* _Work item_
All entries that follow are to be written out verbatim.

Items from a dataset
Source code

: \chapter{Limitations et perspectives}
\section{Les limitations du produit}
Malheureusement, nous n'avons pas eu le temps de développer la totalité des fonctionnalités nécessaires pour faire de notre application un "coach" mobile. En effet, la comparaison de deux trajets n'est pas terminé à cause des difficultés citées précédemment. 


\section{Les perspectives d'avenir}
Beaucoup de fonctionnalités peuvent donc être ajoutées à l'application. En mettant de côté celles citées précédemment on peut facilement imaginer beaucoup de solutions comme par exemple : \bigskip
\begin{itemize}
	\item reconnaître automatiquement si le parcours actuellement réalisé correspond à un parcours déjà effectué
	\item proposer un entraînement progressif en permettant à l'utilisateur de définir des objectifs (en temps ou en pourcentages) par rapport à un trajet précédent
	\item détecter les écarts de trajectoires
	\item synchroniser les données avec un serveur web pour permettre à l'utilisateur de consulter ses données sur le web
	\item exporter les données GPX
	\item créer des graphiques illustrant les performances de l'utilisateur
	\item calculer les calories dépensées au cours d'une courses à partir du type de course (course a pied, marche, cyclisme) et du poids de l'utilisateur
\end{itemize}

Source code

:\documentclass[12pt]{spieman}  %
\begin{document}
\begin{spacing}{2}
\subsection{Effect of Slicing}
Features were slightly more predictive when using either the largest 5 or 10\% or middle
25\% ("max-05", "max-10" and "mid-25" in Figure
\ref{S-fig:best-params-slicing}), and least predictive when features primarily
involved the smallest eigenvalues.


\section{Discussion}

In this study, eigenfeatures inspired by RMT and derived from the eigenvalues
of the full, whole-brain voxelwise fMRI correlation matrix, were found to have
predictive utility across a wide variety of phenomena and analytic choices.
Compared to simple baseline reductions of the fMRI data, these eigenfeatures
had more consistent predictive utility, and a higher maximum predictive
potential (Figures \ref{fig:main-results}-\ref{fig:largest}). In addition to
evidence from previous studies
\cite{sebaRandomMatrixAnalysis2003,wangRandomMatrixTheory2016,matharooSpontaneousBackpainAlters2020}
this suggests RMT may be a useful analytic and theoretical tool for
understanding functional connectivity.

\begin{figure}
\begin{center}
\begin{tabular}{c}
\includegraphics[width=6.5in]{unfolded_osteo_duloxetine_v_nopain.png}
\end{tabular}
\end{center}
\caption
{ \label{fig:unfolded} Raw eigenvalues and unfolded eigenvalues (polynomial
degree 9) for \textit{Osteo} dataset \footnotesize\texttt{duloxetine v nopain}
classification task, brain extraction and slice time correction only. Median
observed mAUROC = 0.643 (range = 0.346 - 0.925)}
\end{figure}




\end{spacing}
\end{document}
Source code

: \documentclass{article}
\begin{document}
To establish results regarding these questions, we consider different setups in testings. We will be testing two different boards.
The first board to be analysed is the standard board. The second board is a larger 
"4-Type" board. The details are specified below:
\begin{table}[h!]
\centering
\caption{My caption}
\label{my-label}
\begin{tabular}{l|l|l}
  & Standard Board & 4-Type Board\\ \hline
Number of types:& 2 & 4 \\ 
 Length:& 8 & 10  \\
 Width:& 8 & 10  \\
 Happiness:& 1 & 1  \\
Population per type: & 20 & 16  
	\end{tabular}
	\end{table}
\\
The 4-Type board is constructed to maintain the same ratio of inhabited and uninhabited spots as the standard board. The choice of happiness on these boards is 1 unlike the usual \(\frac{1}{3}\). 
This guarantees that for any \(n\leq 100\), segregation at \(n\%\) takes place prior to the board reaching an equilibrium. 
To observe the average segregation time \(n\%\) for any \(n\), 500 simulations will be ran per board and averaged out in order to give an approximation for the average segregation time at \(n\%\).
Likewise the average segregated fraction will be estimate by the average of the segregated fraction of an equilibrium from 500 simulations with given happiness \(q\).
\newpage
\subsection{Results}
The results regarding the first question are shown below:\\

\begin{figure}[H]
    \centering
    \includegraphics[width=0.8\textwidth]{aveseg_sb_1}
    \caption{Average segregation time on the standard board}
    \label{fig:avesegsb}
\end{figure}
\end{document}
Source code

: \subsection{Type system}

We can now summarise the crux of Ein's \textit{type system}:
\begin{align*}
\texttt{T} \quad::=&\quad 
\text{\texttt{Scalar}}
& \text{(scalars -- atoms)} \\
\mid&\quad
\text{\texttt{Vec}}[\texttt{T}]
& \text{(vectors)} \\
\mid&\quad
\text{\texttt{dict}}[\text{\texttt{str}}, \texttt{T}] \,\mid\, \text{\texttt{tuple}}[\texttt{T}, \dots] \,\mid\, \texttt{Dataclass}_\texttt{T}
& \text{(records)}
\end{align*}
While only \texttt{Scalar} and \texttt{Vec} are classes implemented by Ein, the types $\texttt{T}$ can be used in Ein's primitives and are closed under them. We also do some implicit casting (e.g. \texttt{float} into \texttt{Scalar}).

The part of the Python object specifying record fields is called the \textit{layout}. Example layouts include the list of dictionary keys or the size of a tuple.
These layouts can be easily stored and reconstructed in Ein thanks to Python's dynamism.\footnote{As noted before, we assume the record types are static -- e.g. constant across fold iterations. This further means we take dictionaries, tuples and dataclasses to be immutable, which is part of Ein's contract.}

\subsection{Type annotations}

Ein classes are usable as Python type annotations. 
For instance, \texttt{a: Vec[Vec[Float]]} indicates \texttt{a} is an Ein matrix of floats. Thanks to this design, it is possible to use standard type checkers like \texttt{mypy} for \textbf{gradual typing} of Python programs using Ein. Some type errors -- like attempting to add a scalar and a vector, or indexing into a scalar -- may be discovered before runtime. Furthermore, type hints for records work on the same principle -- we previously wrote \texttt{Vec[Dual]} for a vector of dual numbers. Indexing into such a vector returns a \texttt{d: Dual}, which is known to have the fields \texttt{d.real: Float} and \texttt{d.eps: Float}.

* _Exercise response_
Source code

: \chapter{Limitations et perspectives}
\section{Les limitations du produit}
Malheureusement, nous n'avons pas eu le temps de développer la totalité des fonctionnalités nécessaires pour faire de notre application un "coach" mobile. En effet, la comparaison de deux trajets n'est pas terminé à cause des difficultés citées précédemment. 


\section{Les perspectives d'avenir}
Beaucoup de fonctionnalités peuvent donc être ajoutées à l'application. En mettant de côté celles citées précédemment on peut facilement imaginer beaucoup de solutions comme par exemple : \bigskip
\begin{itemize}
	\item reconnaître automatiquement si le parcours actuellement réalisé correspond à un parcours déjà effectué
	\item proposer un entraînement progressif en permettant à l'utilisateur de définir des objectifs (en temps ou en pourcentages) par rapport à un trajet précédent
	\item détecter les écarts de trajectoires
	\item synchroniser les données avec un serveur web pour permettre à l'utilisateur de consulter ses données sur le web
	\item exporter les données GPX
	\item créer des graphiques illustrant les performances de l'utilisateur
	\item calculer les calories dépensées au cours d'une courses à partir du type de course (course a pied, marche, cyclisme) et du poids de l'utilisateur
\end{itemize}

Source code

:\documentclass[12pt]{spieman}  %
\begin{document}
\begin{spacing}{2}
\subsection{Effect of Slicing}
Features were slightly more predictive when using either the largest 5 or 10\% or middle
25\% ("max-05", "max-10" and "mid-25" in Figure
\ref{S-fig:best-params-slicing}), and least predictive when features primarily
involved the smallest eigenvalues.


\section{Discussion}

In this study, eigenfeatures inspired by RMT and derived from the eigenvalues
of the full, whole-brain voxelwise fMRI correlation matrix, were found to have
predictive utility across a wide variety of phenomena and analytic choices.
Compared to simple baseline reductions of the fMRI data, these eigenfeatures
had more consistent predictive utility, and a higher maximum predictive
potential (Figures \ref{fig:main-results}-\ref{fig:largest}). In addition to
evidence from previous studies
\cite{sebaRandomMatrixAnalysis2003,wangRandomMatrixTheory2016,matharooSpontaneousBackpainAlters2020}
this suggests RMT may be a useful analytic and theoretical tool for
understanding functional connectivity.

\begin{figure}
\begin{center}
\begin{tabular}{c}
\includegraphics[width=6.5in]{unfolded_osteo_duloxetine_v_nopain.png}
\end{tabular}
\end{center}
\caption
{ \label{fig:unfolded} Raw eigenvalues and unfolded eigenvalues (polynomial
degree 9) for \textit{Osteo} dataset \footnotesize\texttt{duloxetine v nopain}
classification task, brain extraction and slice time correction only. Median
observed mAUROC = 0.643 (range = 0.346 - 0.925)}
\end{figure}




\end{spacing}
\end{document}
Source code

: \documentclass{article}
\begin{document}
To establish results regarding these questions, we consider different setups in testings. We will be testing two different boards.
The first board to be analysed is the standard board. The second board is a larger 
"4-Type" board. The details are specified below:
\begin{table}[h!]
\centering
\caption{My caption}
\label{my-label}
\begin{tabular}{l|l|l}
  & Standard Board & 4-Type Board\\ \hline
Number of types:& 2 & 4 \\ 
 Length:& 8 & 10  \\
 Width:& 8 & 10  \\
 Happiness:& 1 & 1  \\
Population per type: & 20 & 16  
	\end{tabular}
	\end{table}
\\
The 4-Type board is constructed to maintain the same ratio of inhabited and uninhabited spots as the standard board. The choice of happiness on these boards is 1 unlike the usual \(\frac{1}{3}\). 
This guarantees that for any \(n\leq 100\), segregation at \(n\%\) takes place prior to the board reaching an equilibrium. 
To observe the average segregation time \(n\%\) for any \(n\), 500 simulations will be ran per board and averaged out in order to give an approximation for the average segregation time at \(n\%\).
Likewise the average segregated fraction will be estimate by the average of the segregated fraction of an equilibrium from 500 simulations with given happiness \(q\).
\newpage
\subsection{Results}
The results regarding the first question are shown below:\\

\begin{figure}[H]
    \centering
    \includegraphics[width=0.8\textwidth]{aveseg_sb_1}
    \caption{Average segregation time on the standard board}
    \label{fig:avesegsb}
\end{figure}
\end{document}
Source code

: \subsection{Type system}

We can now summarise the crux of Ein's \textit{type system}:
\begin{align*}
\texttt{T} \quad::=&\quad 
\text{\texttt{Scalar}}
& \text{(scalars -- atoms)} \\
\mid&\quad
\text{\texttt{Vec}}[\texttt{T}]
& \text{(vectors)} \\
\mid&\quad
\text{\texttt{dict}}[\text{\texttt{str}}, \texttt{T}] \,\mid\, \text{\texttt{tuple}}[\texttt{T}, \dots] \,\mid\, \texttt{Dataclass}_\texttt{T}
& \text{(records)}
\end{align*}
While only \texttt{Scalar} and \texttt{Vec} are classes implemented by Ein, the types $\texttt{T}$ can be used in Ein's primitives and are closed under them. We also do some implicit casting (e.g. \texttt{float} into \texttt{Scalar}).

The part of the Python object specifying record fields is called the \textit{layout}. Example layouts include the list of dictionary keys or the size of a tuple.
These layouts can be easily stored and reconstructed in Ein thanks to Python's dynamism.\footnote{As noted before, we assume the record types are static -- e.g. constant across fold iterations. This further means we take dictionaries, tuples and dataclasses to be immutable, which is part of Ein's contract.}

\subsection{Type annotations}

Ein classes are usable as Python type annotations. 
For instance, \texttt{a: Vec[Vec[Float]]} indicates \texttt{a} is an Ein matrix of floats. Thanks to this design, it is possible to use standard type checkers like \texttt{mypy} for \textbf{gradual typing} of Python programs using Ein. Some type errors -- like attempting to add a scalar and a vector, or indexing into a scalar -- may be discovered before runtime. Furthermore, type hints for records work on the same principle -- we previously wrote \texttt{Vec[Dual]} for a vector of dual numbers. Indexing into such a vector returns a \texttt{d: Dual}, which is known to have the fields \texttt{d.real: Float} and \texttt{d.eps: Float}.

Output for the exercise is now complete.